(Collected data)
+ + +

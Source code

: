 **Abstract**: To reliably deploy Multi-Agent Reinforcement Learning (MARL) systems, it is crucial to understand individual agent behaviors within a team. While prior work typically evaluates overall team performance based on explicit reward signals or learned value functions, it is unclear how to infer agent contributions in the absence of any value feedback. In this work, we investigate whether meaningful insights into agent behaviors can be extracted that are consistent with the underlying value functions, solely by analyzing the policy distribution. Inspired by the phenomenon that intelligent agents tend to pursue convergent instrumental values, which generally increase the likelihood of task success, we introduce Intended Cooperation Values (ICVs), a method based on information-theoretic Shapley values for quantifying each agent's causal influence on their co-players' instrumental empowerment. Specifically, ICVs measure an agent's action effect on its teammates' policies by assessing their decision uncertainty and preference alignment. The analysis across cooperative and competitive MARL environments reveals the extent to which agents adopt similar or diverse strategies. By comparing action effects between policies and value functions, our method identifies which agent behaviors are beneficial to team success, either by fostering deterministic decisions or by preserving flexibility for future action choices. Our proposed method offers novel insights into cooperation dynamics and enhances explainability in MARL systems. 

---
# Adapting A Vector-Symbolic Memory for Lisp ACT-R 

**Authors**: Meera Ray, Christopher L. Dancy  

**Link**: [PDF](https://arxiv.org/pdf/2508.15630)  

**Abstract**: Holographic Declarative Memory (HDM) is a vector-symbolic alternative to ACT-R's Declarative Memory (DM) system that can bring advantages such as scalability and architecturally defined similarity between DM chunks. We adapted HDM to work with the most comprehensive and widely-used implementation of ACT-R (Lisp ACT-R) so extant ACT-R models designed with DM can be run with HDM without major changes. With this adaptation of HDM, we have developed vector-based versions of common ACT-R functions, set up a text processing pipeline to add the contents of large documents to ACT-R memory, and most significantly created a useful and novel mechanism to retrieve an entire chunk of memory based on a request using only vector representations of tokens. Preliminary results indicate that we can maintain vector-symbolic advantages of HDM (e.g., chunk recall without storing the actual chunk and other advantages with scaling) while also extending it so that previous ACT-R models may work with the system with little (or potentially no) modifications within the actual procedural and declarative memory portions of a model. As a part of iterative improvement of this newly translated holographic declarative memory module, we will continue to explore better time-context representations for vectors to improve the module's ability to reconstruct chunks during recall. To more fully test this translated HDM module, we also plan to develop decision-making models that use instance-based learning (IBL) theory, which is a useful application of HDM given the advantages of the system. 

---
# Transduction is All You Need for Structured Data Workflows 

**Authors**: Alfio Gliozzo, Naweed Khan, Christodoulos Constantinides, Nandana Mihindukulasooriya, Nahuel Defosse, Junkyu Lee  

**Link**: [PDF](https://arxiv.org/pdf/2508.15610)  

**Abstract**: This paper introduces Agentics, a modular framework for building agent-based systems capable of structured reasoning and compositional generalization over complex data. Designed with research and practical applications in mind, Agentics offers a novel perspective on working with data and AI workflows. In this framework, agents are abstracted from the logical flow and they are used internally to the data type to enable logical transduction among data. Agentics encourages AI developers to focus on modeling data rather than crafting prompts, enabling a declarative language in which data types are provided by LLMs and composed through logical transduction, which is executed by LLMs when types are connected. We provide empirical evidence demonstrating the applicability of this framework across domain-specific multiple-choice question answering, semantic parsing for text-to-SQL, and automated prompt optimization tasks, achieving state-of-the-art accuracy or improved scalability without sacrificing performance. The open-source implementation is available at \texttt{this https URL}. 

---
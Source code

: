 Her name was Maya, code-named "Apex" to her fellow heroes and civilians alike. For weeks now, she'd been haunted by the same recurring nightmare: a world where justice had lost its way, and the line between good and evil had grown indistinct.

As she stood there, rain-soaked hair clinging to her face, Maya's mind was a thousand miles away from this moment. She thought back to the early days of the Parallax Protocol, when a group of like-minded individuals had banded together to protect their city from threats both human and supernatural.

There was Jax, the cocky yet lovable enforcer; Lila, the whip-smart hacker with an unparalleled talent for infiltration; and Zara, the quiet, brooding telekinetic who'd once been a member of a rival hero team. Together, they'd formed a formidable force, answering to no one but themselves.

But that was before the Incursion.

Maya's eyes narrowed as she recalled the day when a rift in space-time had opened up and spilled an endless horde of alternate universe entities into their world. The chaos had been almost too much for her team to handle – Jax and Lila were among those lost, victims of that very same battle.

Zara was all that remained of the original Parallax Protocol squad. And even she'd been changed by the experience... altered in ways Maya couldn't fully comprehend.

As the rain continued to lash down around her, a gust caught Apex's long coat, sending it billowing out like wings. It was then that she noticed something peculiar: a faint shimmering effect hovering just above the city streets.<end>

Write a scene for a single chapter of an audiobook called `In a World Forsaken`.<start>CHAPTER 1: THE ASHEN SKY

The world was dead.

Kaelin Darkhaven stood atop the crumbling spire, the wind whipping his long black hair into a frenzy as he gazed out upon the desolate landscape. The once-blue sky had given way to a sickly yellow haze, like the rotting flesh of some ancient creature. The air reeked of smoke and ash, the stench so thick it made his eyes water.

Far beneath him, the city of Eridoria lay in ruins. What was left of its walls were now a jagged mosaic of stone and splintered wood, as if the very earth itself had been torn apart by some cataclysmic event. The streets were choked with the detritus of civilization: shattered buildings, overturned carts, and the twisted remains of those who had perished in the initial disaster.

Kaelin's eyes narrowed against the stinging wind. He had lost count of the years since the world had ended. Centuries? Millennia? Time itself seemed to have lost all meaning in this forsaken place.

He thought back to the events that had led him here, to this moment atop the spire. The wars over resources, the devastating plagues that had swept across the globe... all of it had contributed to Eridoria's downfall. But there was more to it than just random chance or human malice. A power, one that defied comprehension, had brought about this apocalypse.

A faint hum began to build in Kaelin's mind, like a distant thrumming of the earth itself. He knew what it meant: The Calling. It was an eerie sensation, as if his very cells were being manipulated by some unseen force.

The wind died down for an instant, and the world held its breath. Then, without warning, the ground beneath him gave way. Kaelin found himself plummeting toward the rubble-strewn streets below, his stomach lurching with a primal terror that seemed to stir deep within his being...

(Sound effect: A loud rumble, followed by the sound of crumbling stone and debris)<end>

+ + +

▶ What to produce: Read through the lines above and collect those that contain the string "Maya".

▶ Output below:
: Her name was Maya, code-named "Apex" to her fellow heroes and civilians alike. For weeks now, she'd been haunted by the same recurring nightmare: a world where justice had lost its way, and the line between good and evil had grown indistinct.
As she stood there, rain-soaked hair clinging to her face, Maya's mind was a thousand miles away from this moment. She thought back to the early days of the Parallax Protocol, when a group of like-minded individuals had banded together to protect their city from threats both human and supernatural.
Maya's eyes narrowed as she recalled the day when a rift in space-time had opened up and spilled an endless horde of alternate universe entities into their world. The chaos had been almost too much for her team to handle – Jax and Lila were among those lost, victims of that very same battle.
Zara was all that remained of the original Parallax Protocol squad. And even she'd been changed by the experience... altered in ways Maya couldn't fully comprehend.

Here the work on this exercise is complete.